▸ **Task directions**:
Your answer must be every line of the data that contains "message".

Data excerpts:
↓↓↓

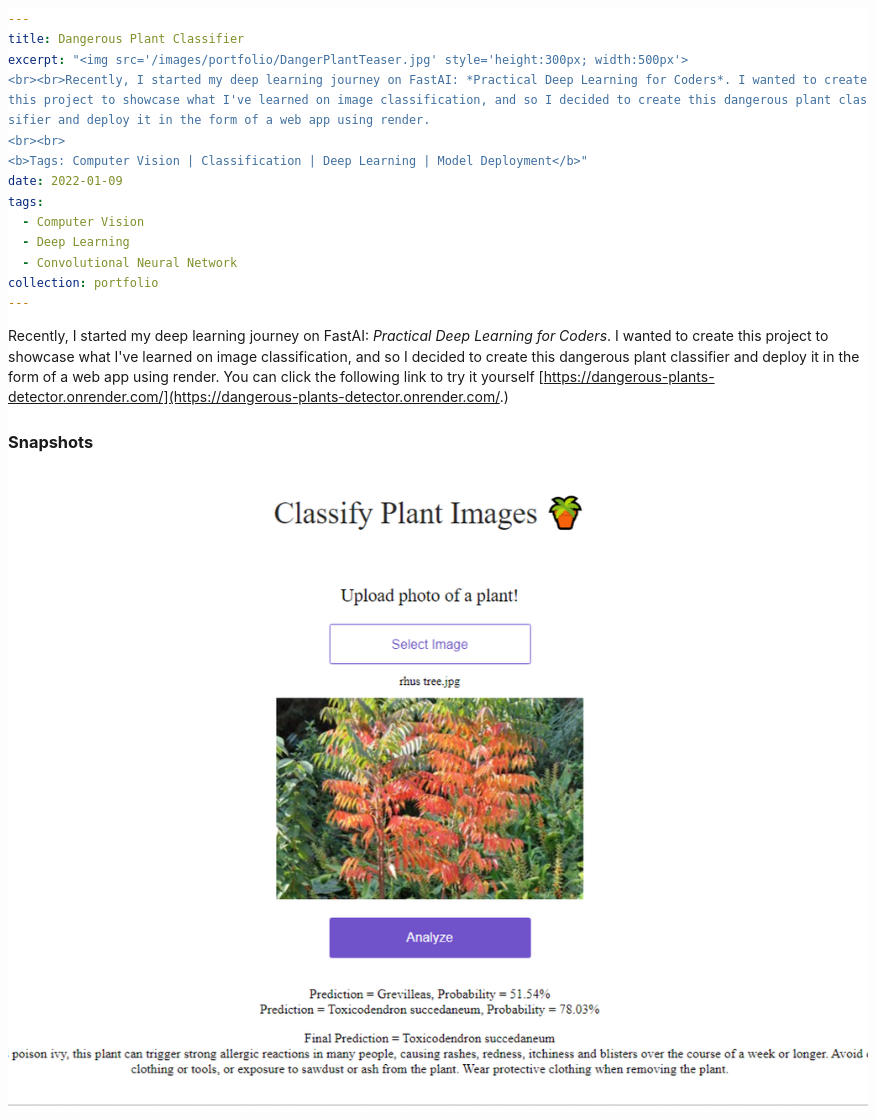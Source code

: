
 ```yaml
---
title: Dangerous Plant Classifier
excerpt: "<img src='/images/portfolio/DangerPlantTeaser.jpg' style='height:300px; width:500px'>
<br><br>Recently, I started my deep learning journey on FastAI: *Practical Deep Learning for Coders*. I wanted to create this project to showcase what I've learned on image classification, and so I decided to create this dangerous plant classifier and deploy it in the form of a web app using render.
<br><br>
<b>Tags: Computer Vision | Classification | Deep Learning | Model Deployment</b>"
date: 2022-01-09
tags:
  - Computer Vision
  - Deep Learning
  - Convolutional Neural Network
collection: portfolio
---
```


Recently, I started my deep learning journey on FastAI: *Practical Deep Learning for Coders*. I wanted to create this project to showcase what I've learned on image classification, and so I decided to create this dangerous plant classifier and deploy it in the form of a web app using render. You can click the following link to try it yourself [https://dangerous-plants-detector.onrender.com/](https://dangerous-plants-detector.onrender.com/.) 

### Snapshots
![png](\images\portfolio\PlantClassifier\deploy2.2.png)
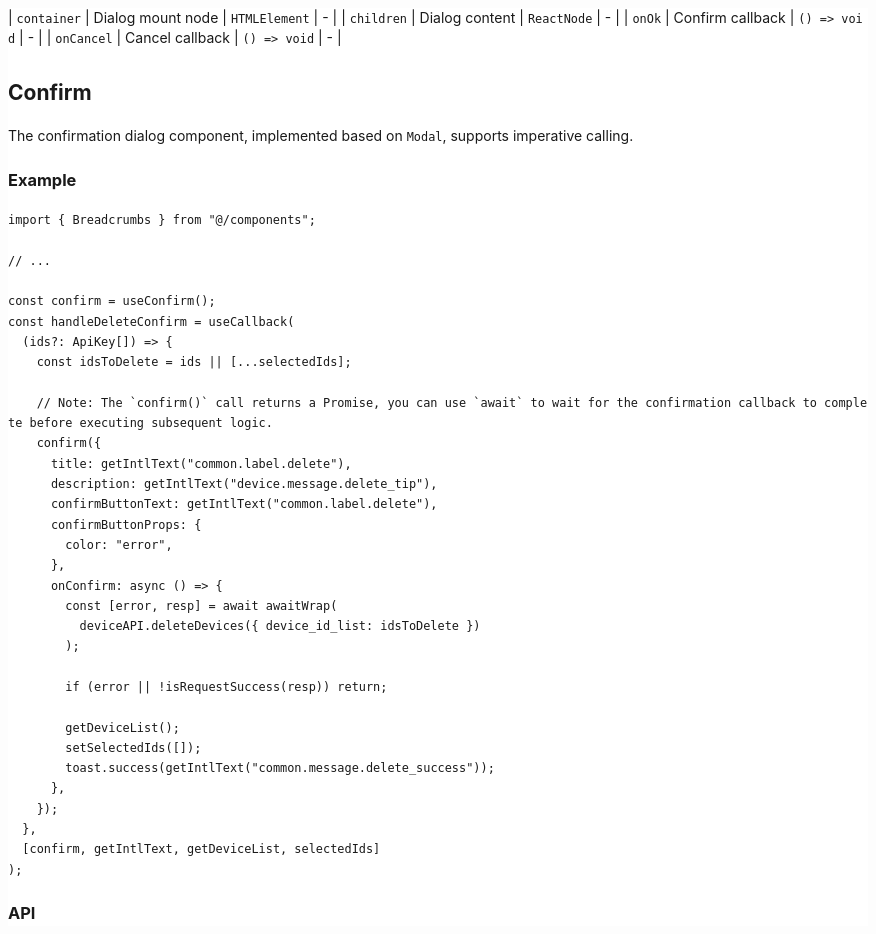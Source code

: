 | `container`             | Dialog mount node                                              | `HTMLElement`                            | -         |
| `children`              | Dialog content                                                 | `ReactNode`                              | -         |
| `onOk`                  | Confirm callback                                               | `() => void`                             | -         |
| `onCancel`              | Cancel callback                                                | `() => void`                             | -         |

## Confirm

The confirmation dialog component, implemented based on `Modal`, supports imperative calling.

### Example

```tsx
import { Breadcrumbs } from "@/components";

// ...

const confirm = useConfirm();
const handleDeleteConfirm = useCallback(
  (ids?: ApiKey[]) => {
    const idsToDelete = ids || [...selectedIds];

    // Note: The `confirm()` call returns a Promise, you can use `await` to wait for the confirmation callback to complete before executing subsequent logic.
    confirm({
      title: getIntlText("common.label.delete"),
      description: getIntlText("device.message.delete_tip"),
      confirmButtonText: getIntlText("common.label.delete"),
      confirmButtonProps: {
        color: "error",
      },
      onConfirm: async () => {
        const [error, resp] = await awaitWrap(
          deviceAPI.deleteDevices({ device_id_list: idsToDelete })
        );

        if (error || !isRequestSuccess(resp)) return;

        getDeviceList();
        setSelectedIds([]);
        toast.success(getIntlText("common.message.delete_success"));
      },
    });
  },
  [confirm, getIntlText, getDeviceList, selectedIds]
);
```

### API
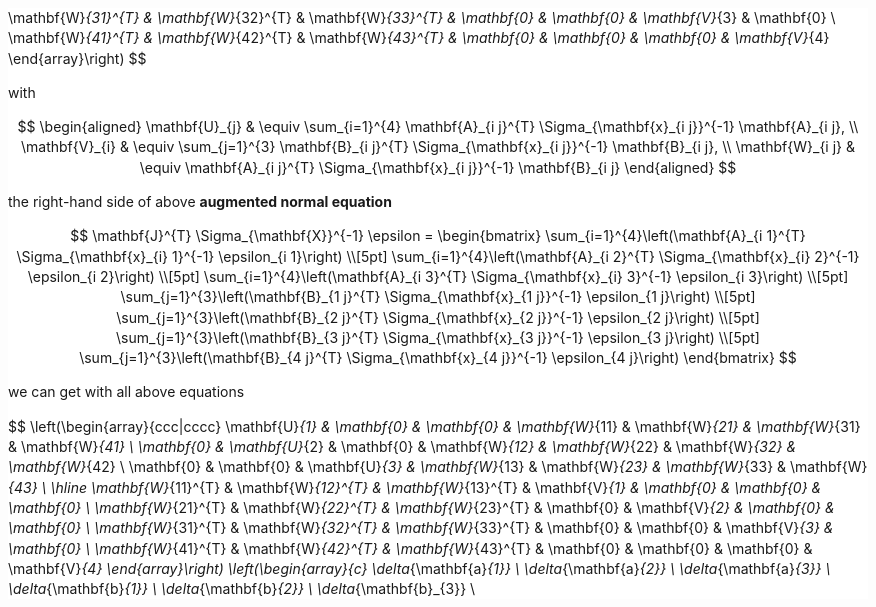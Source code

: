 \mathbf{W}_{31}^{T} & \mathbf{W}_{32}^{T} & \mathbf{W}_{33}^{T} & \mathbf{0} & \mathbf{0} & \mathbf{V}_{3} & \mathbf{0} \\
\mathbf{W}_{41}^{T} & \mathbf{W}_{42}^{T} & \mathbf{W}_{43}^{T} & \mathbf{0} & \mathbf{0} & \mathbf{0} & \mathbf{V}_{4}
\end{array}\right)
$$

with

$$
\begin{aligned}
\mathbf{U}_{j} & \equiv \sum_{i=1}^{4} \mathbf{A}_{i j}^{T} \Sigma_{\mathbf{x}_{i j}}^{-1} \mathbf{A}_{i j}, \\
\mathbf{V}_{i} & \equiv \sum_{j=1}^{3} \mathbf{B}_{i j}^{T} \Sigma_{\mathbf{x}_{i j}}^{-1} \mathbf{B}_{i j}, \\
\mathbf{W}_{i j} & \equiv \mathbf{A}_{i j}^{T} \Sigma_{\mathbf{x}_{i j}}^{-1} \mathbf{B}_{i j}
\end{aligned}
$$

the right-hand side of above **augmented normal equation**

$$
\mathbf{J}^{T} \Sigma_{\mathbf{X}}^{-1} \epsilon =
\begin{bmatrix}
\sum_{i=1}^{4}\left(\mathbf{A}_{i 1}^{T} \Sigma_{\mathbf{x}_{i} 1}^{-1} \epsilon_{i 1}\right) \\[5pt]
\sum_{i=1}^{4}\left(\mathbf{A}_{i 2}^{T} \Sigma_{\mathbf{x}_{i} 2}^{-1} \epsilon_{i 2}\right) \\[5pt]
\sum_{i=1}^{4}\left(\mathbf{A}_{i 3}^{T} \Sigma_{\mathbf{x}_{i} 3}^{-1} \epsilon_{i 3}\right) \\[5pt]
\sum_{j=1}^{3}\left(\mathbf{B}_{1 j}^{T} \Sigma_{\mathbf{x}_{1 j}}^{-1} \epsilon_{1 j}\right) \\[5pt]
\sum_{j=1}^{3}\left(\mathbf{B}_{2 j}^{T} \Sigma_{\mathbf{x}_{2 j}}^{-1} \epsilon_{2 j}\right) \\[5pt]
\sum_{j=1}^{3}\left(\mathbf{B}_{3 j}^{T} \Sigma_{\mathbf{x}_{3 j}}^{-1} \epsilon_{3 j}\right) \\[5pt]
\sum_{j=1}^{3}\left(\mathbf{B}_{4 j}^{T} \Sigma_{\mathbf{x}_{4 j}}^{-1} \epsilon_{4 j}\right)
\end{bmatrix}
$$

we can get with all above equations

$$
\left(\begin{array}{ccc|cccc}
\mathbf{U}_{1} & \mathbf{0} & \mathbf{0} & \mathbf{W}_{11} & \mathbf{W}_{21} & \mathbf{W}_{31} & \mathbf{W}_{41} \\
\mathbf{0} & \mathbf{U}_{2} & \mathbf{0} & \mathbf{W}_{12} & \mathbf{W}_{22} & \mathbf{W}_{32} & \mathbf{W}_{42} \\
\mathbf{0} & \mathbf{0} & \mathbf{U}_{3} & \mathbf{W}_{13} & \mathbf{W}_{23} & \mathbf{W}_{33} & \mathbf{W}_{43} \\
\hline \mathbf{W}_{11}^{T} & \mathbf{W}_{12}^{T} & \mathbf{W}_{13}^{T} & \mathbf{V}_{1} & \mathbf{0} & \mathbf{0} & \mathbf{0} \\
\mathbf{W}_{21}^{T} & \mathbf{W}_{22}^{T} & \mathbf{W}_{23}^{T} & \mathbf{0} & \mathbf{V}_{2} & \mathbf{0} & \mathbf{0} \\
\mathbf{W}_{31}^{T} & \mathbf{W}_{32}^{T} & \mathbf{W}_{33}^{T} & \mathbf{0} & \mathbf{0} & \mathbf{V}_{3} & \mathbf{0} \\
\mathbf{W}_{41}^{T} & \mathbf{W}_{42}^{T} & \mathbf{W}_{43}^{T} & \mathbf{0} & \mathbf{0} & \mathbf{0} & \mathbf{V}_{4}
\end{array}\right)
\left(\begin{array}{c}
\delta_{\mathbf{a}_{1}} \\
\delta_{\mathbf{a}_{2}} \\
\delta_{\mathbf{a}_{3}} \\
\delta_{\mathbf{b}_{1}} \\
\delta_{\mathbf{b}_{2}} \\
\delta_{\mathbf{b}_{3}} \\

↑↑↑

▸ **Answer space**:
      description: getIntlText("device.message.delete_tip"),
        toast.success(getIntlText("common.message.delete_success"));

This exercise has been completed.